(Task statement) Copy the lines below exactly, starting at the line that contains "Kiếm thuật này thật thông thần!" and stopping after the last line, and include no other lines.

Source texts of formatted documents
┄┄┄┄┄┄┄┄┄┄

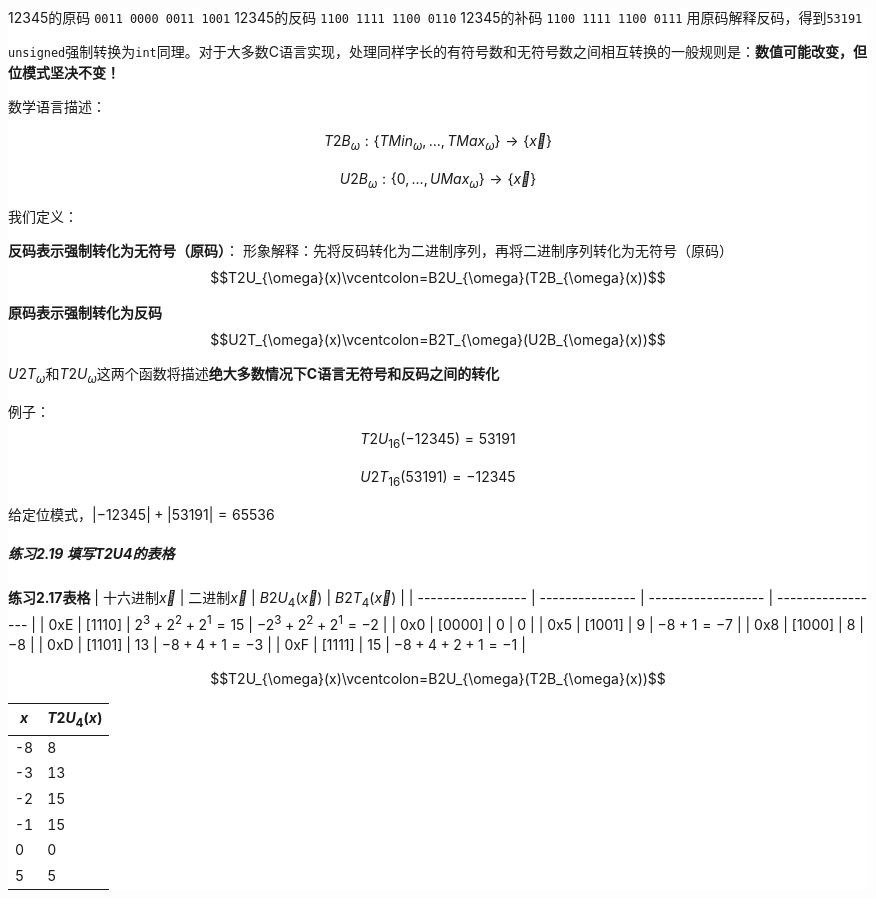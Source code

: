 12345的原码
`0011 0000 0011 1001`
12345的反码
`1100 1111 1100 0110`
12345的补码
`1100 1111 1100 0111`
用原码解释反码，得到`53191`

`unsigned`强制转换为`int`同理。对于大多数C语言实现，处理同样字长的有符号数和无符号数之间相互转换的一般规则是：**数值可能改变，但位模式坚决不变！**

数学语言描述：

$$T2B_{\omega}:\{TMin_{\omega}, ..., TMax_{\omega}\} \rightarrow \{\vec{x}\}$$

$$U2B_{\omega}:\{0, ..., UMax_{\omega}\} \rightarrow \{\vec{x}\}$$

我们定义：

**反码表示强制转化为无符号（原码）**：
形象解释：先将反码转化为二进制序列，再将二进制序列转化为无符号（原码）
$$T2U_{\omega}(x)\vcentcolon=B2U_{\omega}(T2B_{\omega}(x))$$

**原码表示强制转化为反码**
$$U2T_{\omega}(x)\vcentcolon=B2T_{\omega}(U2B_{\omega}(x))$$

$U2T_{\omega}$和$T2U_{\omega}$这两个函数将描述**绝大多数情况下C语言无符号和反码之间的转化**

例子：
$$T2U_{16}(-12345)=53191$$

$$U2T_{16}(53191)=-12345$$

给定位模式，$|-12345| + |53191| = 65536$

##### 练习2.19 填写T2U4的表格

**练习2.17表格**
| 十六进制$\vec{x}$ | 二进制$\vec{x}$ | $B2U_{4}(\vec{x})$ | $B2T_{4}(\vec{x})$  |
| ----------------- | --------------- | ------------------ | ----------------- |
| 0xE               | [1110]          | $2^3+2^2+2^1=15$   | $-2^3+2^2+2^1=-2$ |
| 0x0               | [0000]          | $0$                | $0$               |
| 0x5               | [1001]          | $9$                | $-8+1=-7$         |
| 0x8               | [1000]          | $8$                | $-8$              |
| 0xD               | [1101]          | $13$               | $-8+4+1=-3$       |
| 0xF               | [1111]          | $15$               | $-8+4+2+1=-1$     |

$$T2U_{\omega}(x)\vcentcolon=B2U_{\omega}(T2B_{\omega}(x))$$

|$x$|$T2U_4(x)$|
|---|---|
|-8|8|
|-3|13|
|-2|15|
|-1|15|
|0|0|
|5|5|

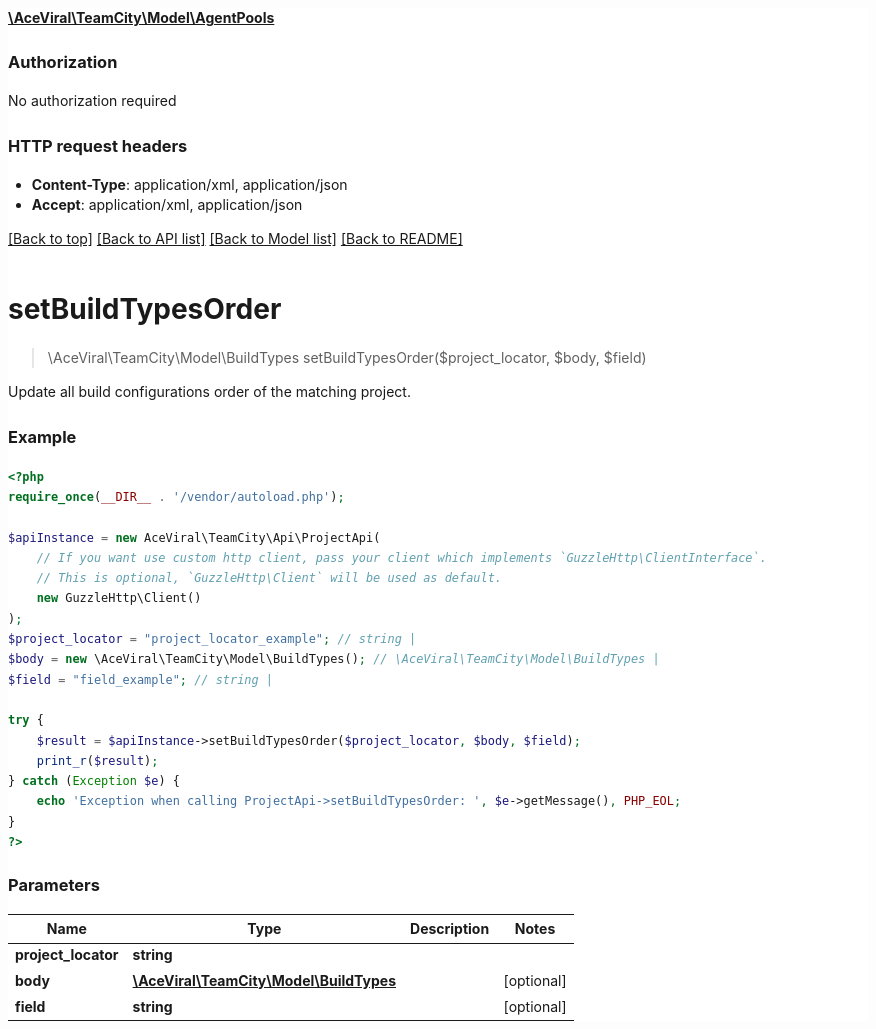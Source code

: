 [**\AceViral\TeamCity\Model\AgentPools**](../Model/AgentPools.md)

### Authorization

No authorization required

### HTTP request headers

 - **Content-Type**: application/xml, application/json
 - **Accept**: application/xml, application/json

[[Back to top]](#) [[Back to API list]](../../README.md#documentation-for-api-endpoints) [[Back to Model list]](../../README.md#documentation-for-models) [[Back to README]](../../README.md)

# **setBuildTypesOrder**
> \AceViral\TeamCity\Model\BuildTypes setBuildTypesOrder($project_locator, $body, $field)

Update all build configurations order of the matching project.



### Example
```php
<?php
require_once(__DIR__ . '/vendor/autoload.php');

$apiInstance = new AceViral\TeamCity\Api\ProjectApi(
    // If you want use custom http client, pass your client which implements `GuzzleHttp\ClientInterface`.
    // This is optional, `GuzzleHttp\Client` will be used as default.
    new GuzzleHttp\Client()
);
$project_locator = "project_locator_example"; // string | 
$body = new \AceViral\TeamCity\Model\BuildTypes(); // \AceViral\TeamCity\Model\BuildTypes | 
$field = "field_example"; // string | 

try {
    $result = $apiInstance->setBuildTypesOrder($project_locator, $body, $field);
    print_r($result);
} catch (Exception $e) {
    echo 'Exception when calling ProjectApi->setBuildTypesOrder: ', $e->getMessage(), PHP_EOL;
}
?>
```

### Parameters

Name | Type | Description  | Notes
------------- | ------------- | ------------- | -------------
 **project_locator** | **string**|  |
 **body** | [**\AceViral\TeamCity\Model\BuildTypes**](../Model/BuildTypes.md)|  | [optional]
 **field** | **string**|  | [optional]
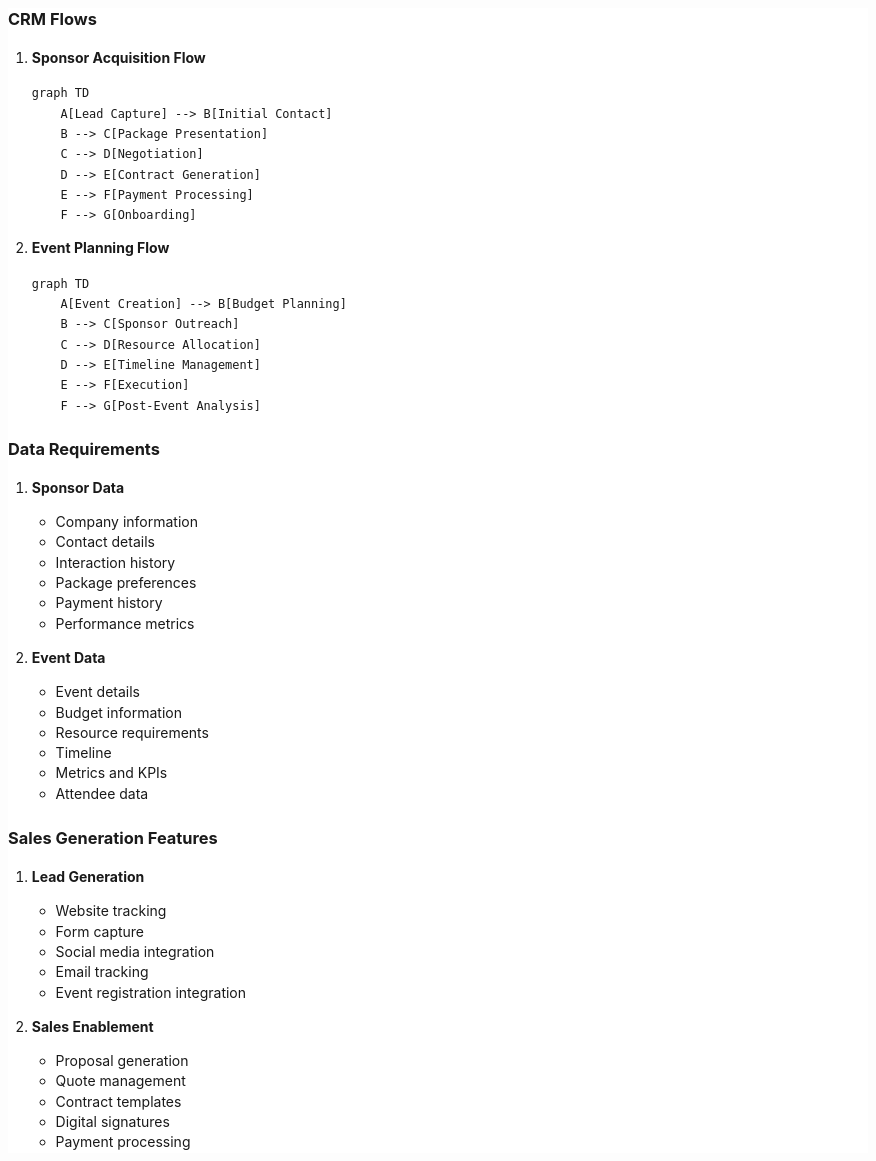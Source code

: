 ### CRM Flows

1. **Sponsor Acquisition Flow**
   ```mermaid
   graph TD
       A[Lead Capture] --> B[Initial Contact]
       B --> C[Package Presentation]
       C --> D[Negotiation]
       D --> E[Contract Generation]
       E --> F[Payment Processing]
       F --> G[Onboarding]
   ```

2. **Event Planning Flow**
   ```mermaid
   graph TD
       A[Event Creation] --> B[Budget Planning]
       B --> C[Sponsor Outreach]
       C --> D[Resource Allocation]
       D --> E[Timeline Management]
       E --> F[Execution]
       F --> G[Post-Event Analysis]
   ```

### Data Requirements

1. **Sponsor Data**
   - Company information
   - Contact details
   - Interaction history
   - Package preferences
   - Payment history
   - Performance metrics

2. **Event Data**
   - Event details
   - Budget information
   - Resource requirements
   - Timeline
   - Metrics and KPIs
   - Attendee data

### Sales Generation Features

1. **Lead Generation**
   - Website tracking
   - Form capture
   - Social media integration
   - Email tracking
   - Event registration integration

2. **Sales Enablement**
   - Proposal generation
   - Quote management
   - Contract templates
   - Digital signatures
   - Payment processing

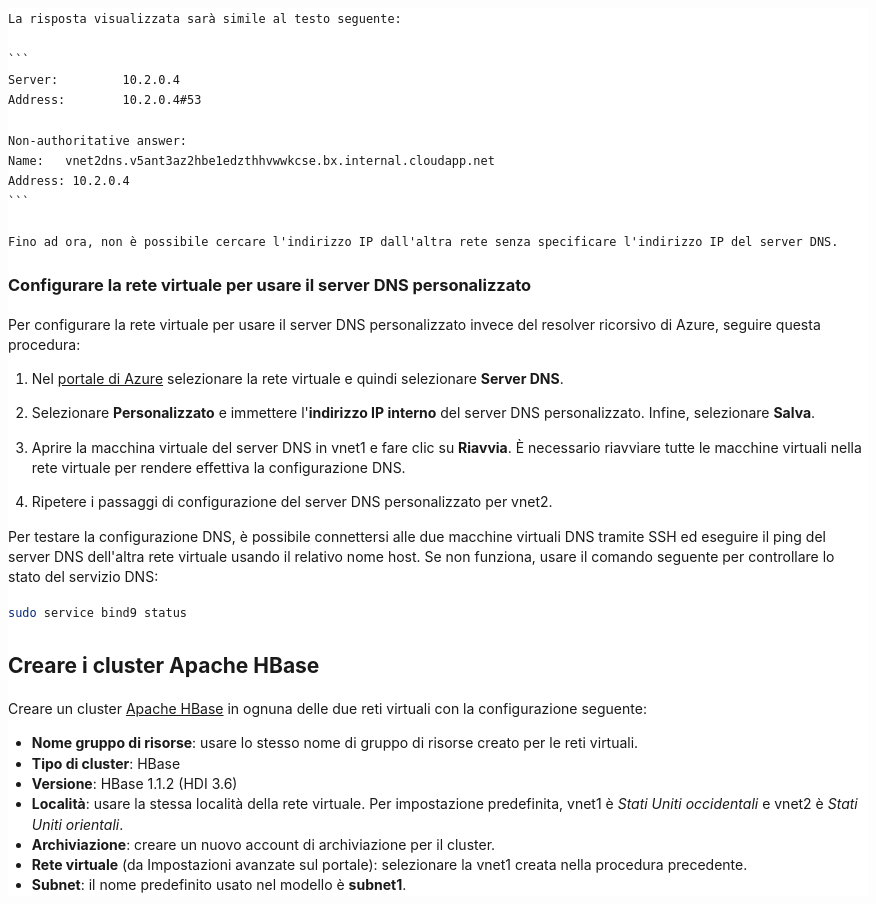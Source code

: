     La risposta visualizzata sarà simile al testo seguente:

    ```
    Server:         10.2.0.4
    Address:        10.2.0.4#53
    
    Non-authoritative answer:
    Name:   vnet2dns.v5ant3az2hbe1edzthhvwwkcse.bx.internal.cloudapp.net
    Address: 10.2.0.4
    ```

    Fino ad ora, non è possibile cercare l'indirizzo IP dall'altra rete senza specificare l'indirizzo IP del server DNS.

### <a name="configure-the-virtual-network-to-use-the-custom-dns-server"></a>Configurare la rete virtuale per usare il server DNS personalizzato

Per configurare la rete virtuale per usare il server DNS personalizzato invece del resolver ricorsivo di Azure, seguire questa procedura:

1. Nel [portale di Azure](https://portal.azure.com) selezionare la rete virtuale e quindi selezionare __Server DNS__.

2. Selezionare __Personalizzato__ e immettere l'__indirizzo IP interno__ del server DNS personalizzato. Infine, selezionare __Salva__.

6. Aprire la macchina virtuale del server DNS in vnet1 e fare clic su **Riavvia**.  È necessario riavviare tutte le macchine virtuali nella rete virtuale per rendere effettiva la configurazione DNS.
7. Ripetere i passaggi di configurazione del server DNS personalizzato per vnet2.

Per testare la configurazione DNS, è possibile connettersi alle due macchine virtuali DNS tramite SSH ed eseguire il ping del server DNS dell'altra rete virtuale usando il relativo nome host. Se non funziona, usare il comando seguente per controllare lo stato del servizio DNS:

```bash
sudo service bind9 status
```

## <a name="create-apache-hbase-clusters"></a>Creare i cluster Apache HBase

Creare un cluster [Apache HBase](https://hbase.apache.org/) in ognuna delle due reti virtuali con la configurazione seguente:

- **Nome gruppo di risorse**: usare lo stesso nome di gruppo di risorse creato per le reti virtuali.
- **Tipo di cluster**: HBase
- **Versione**: HBase 1.1.2 (HDI 3.6)
- **Località**: usare la stessa località della rete virtuale.  Per impostazione predefinita, vnet1 è *Stati Uniti occidentali* e vnet2 è *Stati Uniti orientali*.
- **Archiviazione**: creare un nuovo account di archiviazione per il cluster.
- **Rete virtuale** (da Impostazioni avanzate sul portale): selezionare la vnet1 creata nella procedura precedente.
- **Subnet**: il nome predefinito usato nel modello è **subnet1**.
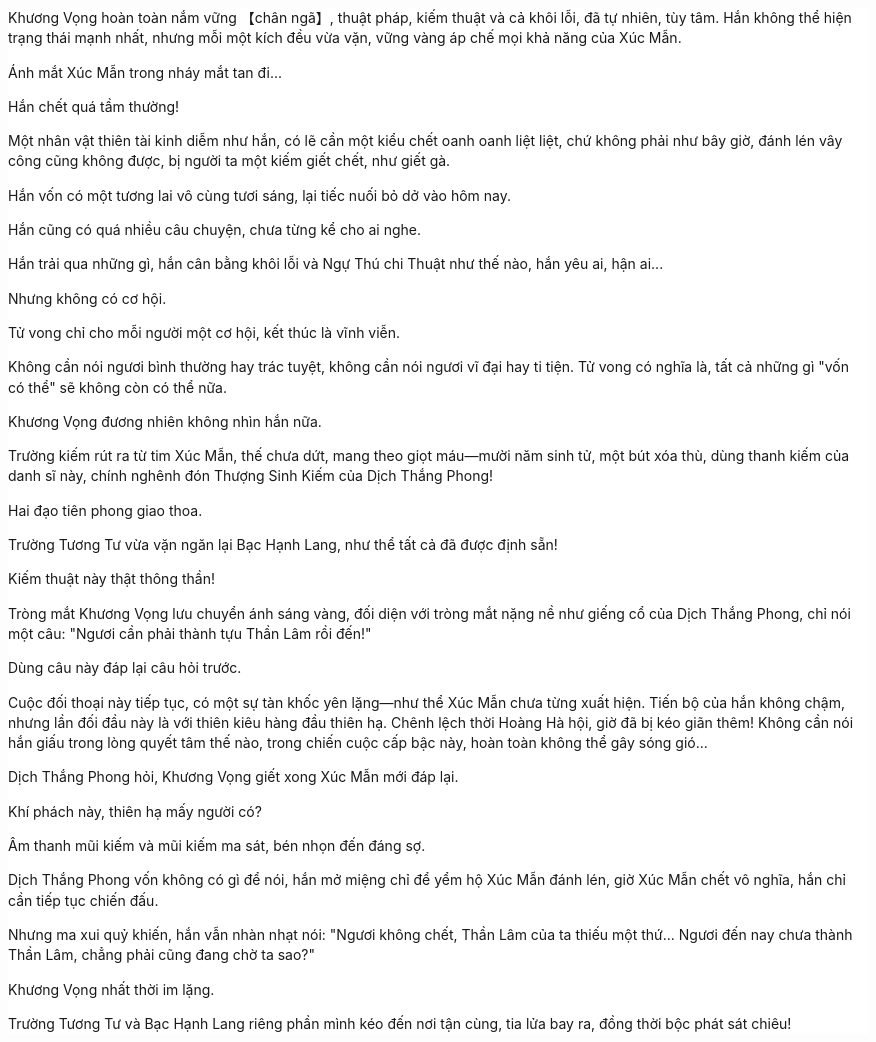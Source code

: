 Khương Vọng hoàn toàn nắm vững 【chân ngã】, thuật pháp, kiếm thuật và cả khôi lỗi, đã tự nhiên, tùy tâm. Hắn không thể hiện trạng thái mạnh nhất, nhưng mỗi một kích đều vừa vặn, vững vàng áp chế mọi khả năng của Xúc Mẫn.

Ánh mắt Xúc Mẫn trong nháy mắt tan đi...

Hắn chết quá tầm thường!

Một nhân vật thiên tài kinh diễm như hắn, có lẽ cần một kiểu chết oanh oanh liệt liệt, chứ không phải như bây giờ, đánh lén vây công cũng không được, bị người ta một kiếm giết chết, như giết gà.

Hắn vốn có một tương lai vô cùng tươi sáng, lại tiếc nuối bỏ dở vào hôm nay.

Hắn cũng có quá nhiều câu chuyện, chưa từng kể cho ai nghe.

Hắn trải qua những gì, hắn cân bằng khôi lỗi và Ngự Thú chi Thuật như thế nào, hắn yêu ai, hận ai...

Nhưng không có cơ hội.

Tử vong chỉ cho mỗi người một cơ hội, kết thúc là vĩnh viễn.

Không cần nói ngươi bình thường hay trác tuyệt, không cần nói ngươi vĩ đại hay ti tiện. Tử vong có nghĩa là, tất cả những gì "vốn có thể" sẽ không còn có thể nữa.

Khương Vọng đương nhiên không nhìn hắn nữa.

Trường kiếm rút ra từ tim Xúc Mẫn, thế chưa dứt, mang theo giọt máu—mười năm sinh tử, một bút xóa thù, dùng thanh kiếm của danh sĩ này, chính nghênh đón Thượng Sinh Kiếm của Dịch Thắng Phong!

Hai đạo tiên phong giao thoa.

Trường Tương Tư vừa vặn ngăn lại Bạc Hạnh Lang, như thể tất cả đã được định sẵn!

Kiếm thuật này thật thông thần!

Tròng mắt Khương Vọng lưu chuyển ánh sáng vàng, đối diện với tròng mắt nặng nề như giếng cổ của Dịch Thắng Phong, chỉ nói một câu: "Ngươi cần phải thành tựu Thần Lâm rồi đến!"

Dùng câu này đáp lại câu hỏi trước.

Cuộc đối thoại này tiếp tục, có một sự tàn khốc yên lặng—như thể Xúc Mẫn chưa từng xuất hiện. Tiến bộ của hắn không chậm, nhưng lần đối đầu này là với thiên kiêu hàng đầu thiên hạ. Chênh lệch thời Hoàng Hà hội, giờ đã bị kéo giãn thêm! Không cần nói hắn giấu trong lòng quyết tâm thế nào, trong chiến cuộc cấp bậc này, hoàn toàn không thể gây sóng gió...

Dịch Thắng Phong hỏi, Khương Vọng giết xong Xúc Mẫn mới đáp lại.

Khí phách này, thiên hạ mấy người có?

Âm thanh mũi kiếm và mũi kiếm ma sát, bén nhọn đến đáng sợ.

Dịch Thắng Phong vốn không có gì để nói, hắn mở miệng chỉ để yểm hộ Xúc Mẫn đánh lén, giờ Xúc Mẫn chết vô nghĩa, hắn chỉ cần tiếp tục chiến đấu.

Nhưng ma xui quỷ khiến, hắn vẫn nhàn nhạt nói: "Ngươi không chết, Thần Lâm của ta thiếu một thứ... Ngươi đến nay chưa thành Thần Lâm, chẳng phải cũng đang chờ ta sao?"

Khương Vọng nhất thời im lặng.

Trường Tương Tư và Bạc Hạnh Lang riêng phần mình kéo đến nơi tận cùng, tia lửa bay ra, đồng thời bộc phát sát chiêu!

┄┄┄┄┄┄┄┄┄┄

(Finished exercise)
Kiếm thuật này thật thông thần!

Tròng mắt Khương Vọng lưu chuyển ánh sáng vàng, đối diện với tròng mắt nặng nề như giếng cổ của Dịch Thắng Phong, chỉ nói một câu: "Ngươi cần phải thành tựu Thần Lâm rồi đến!"

Dùng câu này đáp lại câu hỏi trước.

Cuộc đối thoại này tiếp tục, có một sự tàn khốc yên lặng—như thể Xúc Mẫn chưa từng xuất hiện. Tiến bộ của hắn không chậm, nhưng lần đối đầu này là với thiên kiêu hàng đầu thiên hạ. Chênh lệch thời Hoàng Hà hội, giờ đã bị kéo giãn thêm! Không cần nói hắn giấu trong lòng quyết tâm thế nào, trong chiến cuộc cấp bậc này, hoàn toàn không thể gây sóng gió...

Dịch Thắng Phong hỏi, Khương Vọng giết xong Xúc Mẫn mới đáp lại.

Khí phách này, thiên hạ mấy người có?

Âm thanh mũi kiếm và mũi kiếm ma sát, bén nhọn đến đáng sợ.

Dịch Thắng Phong vốn không có gì để nói, hắn mở miệng chỉ để yểm hộ Xúc Mẫn đánh lén, giờ Xúc Mẫn chết vô nghĩa, hắn chỉ cần tiếp tục chiến đấu.

Nhưng ma xui quỷ khiến, hắn vẫn nhàn nhạt nói: "Ngươi không chết, Thần Lâm của ta thiếu một thứ... Ngươi đến nay chưa thành Thần Lâm, chẳng phải cũng đang chờ ta sao?"

Khương Vọng nhất thời im lặng.

Trường Tương Tư và Bạc Hạnh Lang riêng phần mình kéo đến nơi tận cùng, tia lửa bay ra, đồng thời bộc phát sát chiêu!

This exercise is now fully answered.